Exercise goal: Omit the pictures and output exactly the lines from the start of the entries through the line containing "This repository contains".

Data to process:
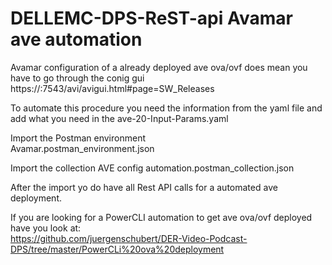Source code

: # DELLEMC-DPS-ReST-api Avamar ave automation

Avamar configuration of a already deployed ave ova/ovf does mean you have to go through the conig gui
https://<ave>:7543/avi/avigui.html#page=SW_Releases  

To automate this procedure you need the information from the yaml file and add what you need in the  ave-20-Input-Params.yaml

Import the Postman environment  
Avamar.postman_environment.json  

Import the collection
AVE config automation.postman_collection.json

After the import yo do have all Rest API calls for a automated ave deployment.

If you are looking for a PowerCLI automation to get ave ova/ovf deployed have you look at:  
https://github.com/juergenschubert/DER-Video-Podcast-DPS/tree/master/PowerCLi%20ova%20deployment 

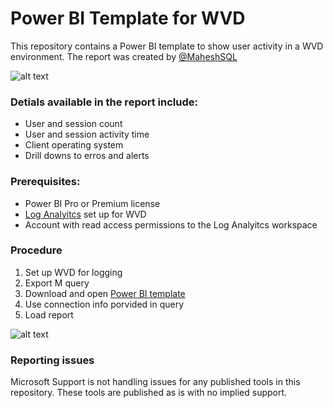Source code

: # Power BI Template for WVD 

This repository contains a Power BI template to show user activity in a WVD environment. The report was created by [@MaheshSQL](https://github.com/MaheshSQL)

![alt text](https://raw.githubusercontent.com/Jonathan1Wade/RDS-Templates/master/wvd-powerbi/images/PBIdesktopWVD.jpg "Sample dashbaord")

### Detials available in the report include:
* User and session count
* User and session activity time
* Client operating system
* Drill downs to erros and alerts


### Prerequisites:
* Power BI Pro or Premium license
* [Log Analyitcs](https://docs.microsoft.com/en-us/azure/virtual-desktop/diagnostics-log-analytics) set up for WVD
* Account with read access permissions to the Log Analyitcs workspace

### Procedure
1. Set up WVD for logging 
2. Export M query
3. Download and open [Power BI template](https://github.com/Jonathan1Wade/RDS-Templates/blob/master/wvd-powerbi/WVD%20Reporting%20Template.zip?raw=true)
4. Use connection info porvided in query 
5. Load report 

![alt text](https://raw.githubusercontent.com/Jonathan1Wade/RDS-Templates/master/wvd-powerbi/images/2%20Getting%20Started.png "Getting Started Guide")

### Reporting issues
Microsoft Support is not handling issues for any published tools in this repository. These tools are published as is with no implied support.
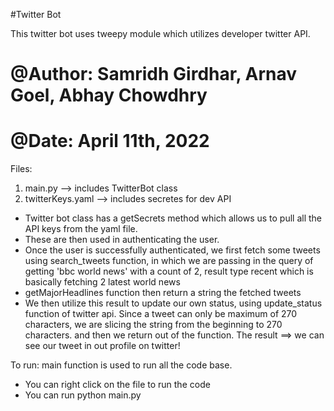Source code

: #Twitter Bot

This twitter bot uses tweepy module which utilizes developer twitter API.

# @Author: Samridh Girdhar, Arnav Goel, Abhay Chowdhry
# @Date: April 11th, 2022

Files:
1. main.py --> includes TwitterBot class
2. twitterKeys.yaml --> includes secretes for dev API

- Twitter bot class has a getSecrets method which allows us to pull all the API keys from the yaml file. 
- These are then used in authenticating the user.
- Once the user is successfully authenticated, we first fetch some tweets using search_tweets function, 
in which we are passing in the query of getting 'bbc world news' with a count of 2, result type recent which is basically
fetching 2 latest world news
- getMajorHeadlines function then return a string the fetched tweets
- We then utilize this result to update our own status, using update_status function of twitter api. 
Since a tweet can only be maximum of 270 characters, we are slicing the string from the beginning to 270 characters.
and then we return out of the function.
The result ==> we can see our tweet in out profile on twitter!

To run:
main function is used to run all the code base.
- You can right click on the file to run the code
- You can run python main.py

 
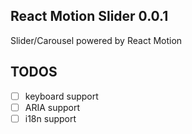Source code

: ## React Motion Slider 0.0.1

Slider/Carousel powered by React Motion

## TODOS

- [ ] keyboard support
- [ ] ARIA support
- [ ] i18n support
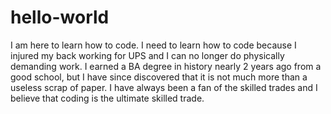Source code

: # hello-world

I am here to learn how to code.  I need to learn how to code because I injured my back working for UPS and I can no longer do physically demanding work.  I earned a BA degree in history nearly 2 years ago from a good school, but I have since discovered that it is not much more than a useless scrap of paper.  I have always been a fan of the skilled trades and I believe that coding is the ultimate skilled trade.
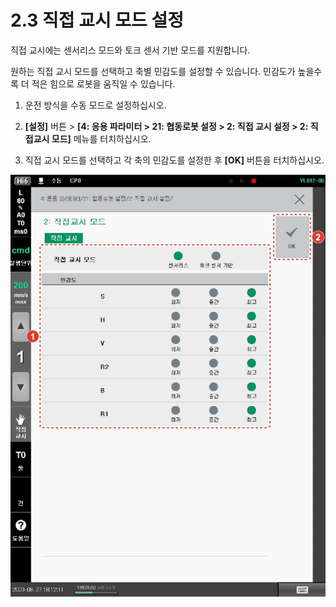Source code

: # 2.3 직접 교시 모드 설정

직접 교시에는 센서리스 모드와 토크 센서 기반 모드를 지원합니다.

원하는 직접 교시 모드를 선택하고 축별 민감도를 설정할 수 있습니다. 민감도가 높을수록 더 적은 힘으로 로봇을 움직일 수 있습니다.

1.  운전 방식을 수동 모드로 설정하십시오.


2.  **\[설정]** 버튼 > **\[4: 응용 파라미터 > 21: 협동로봇 설정 > 2: 직접 교시 설정 > 2: 직접교시 모드]** 메뉴를 터치하십시오.


3. 직접 교시 모드를 선택하고 각 축의 민감도를 설정한 후 **\[OK]** 버튼을 터치하십시오.

![](../.gitbook/assets/image60.jpeg)
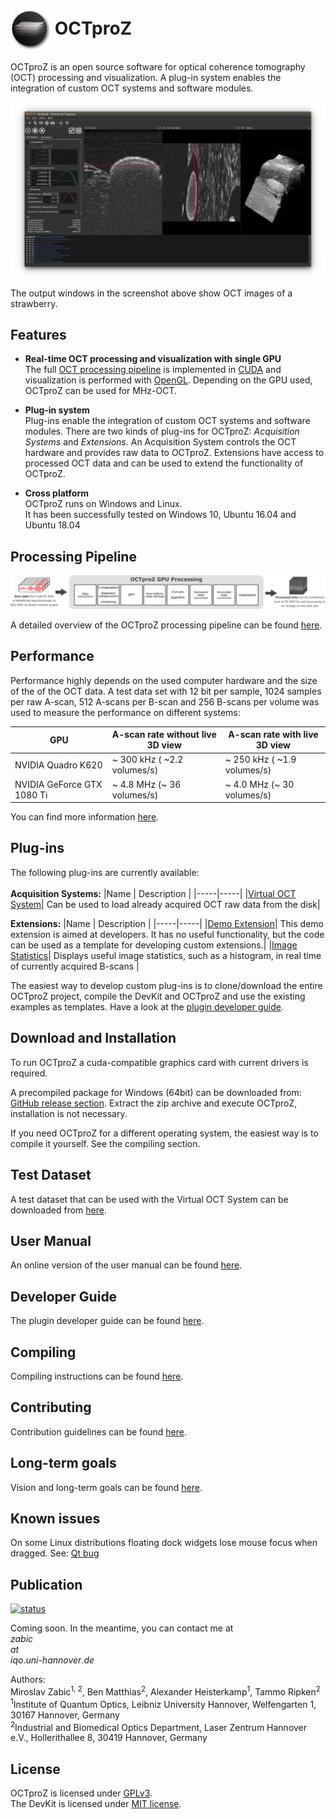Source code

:  # <img style="vertical-align:middle" img src="images/octproz_icon.png" width="64"> OCTproZ 

OCTproZ is an open source software for optical coherence tomography (OCT) processing and visualization. A plug-in system enables the integration of custom OCT systems and software modules.

<p align="center">
  <img src="images/octproz_screenshot_ubuntu.png" width="640">
</p>

The output windows in the screenshot above show OCT images of a strawberry. 


Features
--------

* **Real-time OCT processing and visualization with single GPU**  </br>
The full [OCT processing pipeline](processing.md) is implemented in [CUDA](https://developer.nvidia.com/cuda-zone) and visualization is performed with [OpenGL](https://www.opengl.org). Depending on the GPU used, OCTproZ can be used for MHz-OCT. 

* **Plug-in system** </br>
Plug-ins enable the integration of custom OCT systems and software modules. There are two kinds of plug-ins for OCTproZ: _Acquisition Systems_ and _Extensions_. An Acquisition System controls the OCT hardware and provides raw data to OCTproZ. Extensions have access to processed OCT data and can be used to extend the functionality of OCTproZ. 

* **Cross platform** </br>
OCTproZ runs on Windows and Linux. </br>
It has been successfully tested on Windows 10, Ubuntu 16.04 and Ubuntu 18.04


Processing Pipeline
--------
<p align="center">
  <img src="images/processing_pipeline_linear_v1_1_0.png" >
</p>

A detailed overview of the OCTproZ processing pipeline can be found [here](processing.md).

Performance
----------
Performance highly depends on the used computer hardware and the size of the of the OCT data. A test data set with 12 bit per sample, 1024 samples per raw A-scan, 512 A-scans per B-scan and 256 B-scans per volume was used to measure the performance on different systems:

GPU           | A-scan rate without live 3D view | A-scan rate with live 3D view
------------- | ------------- | -------------
NVIDIA Quadro K620  | ~ 300 kHz ( ~2.2 volumes/s) | ~ 250 kHz ( ~1.9 volumes/s)
NVIDIA GeForce GTX 1080 Ti  | ~ 4.8 MHz (~ 36 volumes/s) | ~ 4.0 MHz (~ 30 volumes/s)

You can find more information [here](performance.md).


Plug-ins
----------
The following plug-ins are currently available:
</br></br>
__Acquisition Systems:__
|Name | Description |
|-----|-----|
|[Virtual OCT System](octproz_virtual_oct_system)| Can be used to load already acquired OCT raw data from the disk|


__Extensions:__
|Name | Description |
|-----|-----|
|[Demo Extension](octproz_demo_extension)| This demo extension is aimed at developers. It has no useful functionality, but the code can be used as a template for developing custom extensions.|
|[Image Statistics](https://github.com/spectralcode/ImageStatisticsExtension)| Displays useful image statistics, such as a histogram, in real time of currently acquired B-scans |

The easiest way to develop custom plug-ins is to clone/download the entire OCTproZ project, compile the DevKit and OCTproZ and use the existing examples as templates. Have a look at the [plugin developer guide](https://spectralcode.github.io/OCTproZ/developer.html). 


Download and Installation
----------
To run OCTproZ a cuda-compatible graphics card with current drivers is required.

A precompiled package for Windows (64bit) can be downloaded from:
[GitHub release section](https://github.com/spectralcode/OCTproZ/releases). Extract the zip archive and execute OCTproZ, installation is not necessary.

If you need OCTproZ for a different operating system, the easiest way is to compile it yourself. See the compiling section.

Test Dataset
----------
A test dataset that can be used with the Virtual OCT System can be downloaded from [here](https://figshare.com/articles/SSOCT_test_dataset_for_OCTproZ/12356705). 

User Manual
----------
An online version of the user manual can be found [here](https://spectralcode.github.io/OCTproZ/index.html). 

Developer Guide
----------
The plugin developer guide can be found [here](https://spectralcode.github.io/OCTproZ/developer.html). 

Compiling
---------
Compiling instructions can be found [here](BUILD.md).

Contributing
----------
Contribution guidelines can be found [here](CONTRIBUTING.md).

Long-term goals
----------
Vision and long-term goals can be found [here](vision.md).

Known issues
----------
On some Linux distributions floating dock widgets lose mouse focus when dragged. See: [Qt bug](https://bugreports.qt.io/browse/QTBUG-65640)


Publication
----------
[![status](https://joss.theoj.org/papers/539ea5d7842ff0a7607a4a405ea69730/status.svg)](https://joss.theoj.org/papers/539ea5d7842ff0a7607a4a405ea69730)

Coming soon. In the meantime, you can contact me at </br>
_zabic_ _</br>_
_at_</br>
_iqo_._uni_-_hannover_._de_</br>

Authors:</br>
Miroslav Zabic<sup>1, 2</sup>, Ben Matthias<sup>2</sup>, Alexander Heisterkamp<sup>1</sup>, Tammo Ripken<sup>2</sup></br>
<sup>1</sup>Institute of Quantum Optics, Leibniz University Hannover, Welfengarten 1, 30167 Hannover, Germany</br>
<sup>2</sup>Industrial and Biomedical Optics Department, Laser Zentrum Hannover e.V., Hollerithallee 8, 30419 Hannover, Germany</br>

License
----------
OCTproZ is licensed under [GPLv3](LICENSE).</br>
The DevKit is licensed under [MIT license](octproz_devkit/LICENSE).

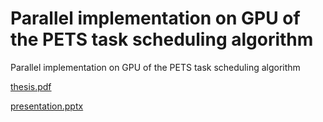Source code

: # Parallel implementation on GPU of the PETS task scheduling algorithm

Parallel implementation on GPU of the PETS task scheduling algorithm

[thesis.pdf](tesi_laurea_triennale_gabriele_messina_x81000831_15092022.pdf)

[presentation.pptx](https://docs.google.com/presentation/d/1tUGX4cAIk5I5GMGFx74oN-sIkEniy8HhUCuNgZtWea0)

Answer below:
Source code

: # DELLEMC-DPS-ReST-api Avamar ave automation

Avamar configuration of a already deployed ave ova/ovf does mean you have to go through the conig gui
https://<ave>:7543/avi/avigui.html#page=SW_Releases  

To automate this procedure you need the information from the yaml file and add what you need in the  ave-20-Input-Params.yaml

Import the Postman environment  
Avamar.postman_environment.json  

Import the collection
AVE config automation.postman_collection.json

After the import yo do have all Rest API calls for a automated ave deployment.

If you are looking for a PowerCLI automation to get ave ova/ovf deployed have you look at:  
https://github.com/juergenschubert/DER-Video-Podcast-DPS/tree/master/PowerCLi%20ova%20deployment 

Source code

: # Power BI Template for WVD 

This repository contains a Power BI template to show user activity in a WVD environment. The report was created by [@MaheshSQL](https://github.com/MaheshSQL)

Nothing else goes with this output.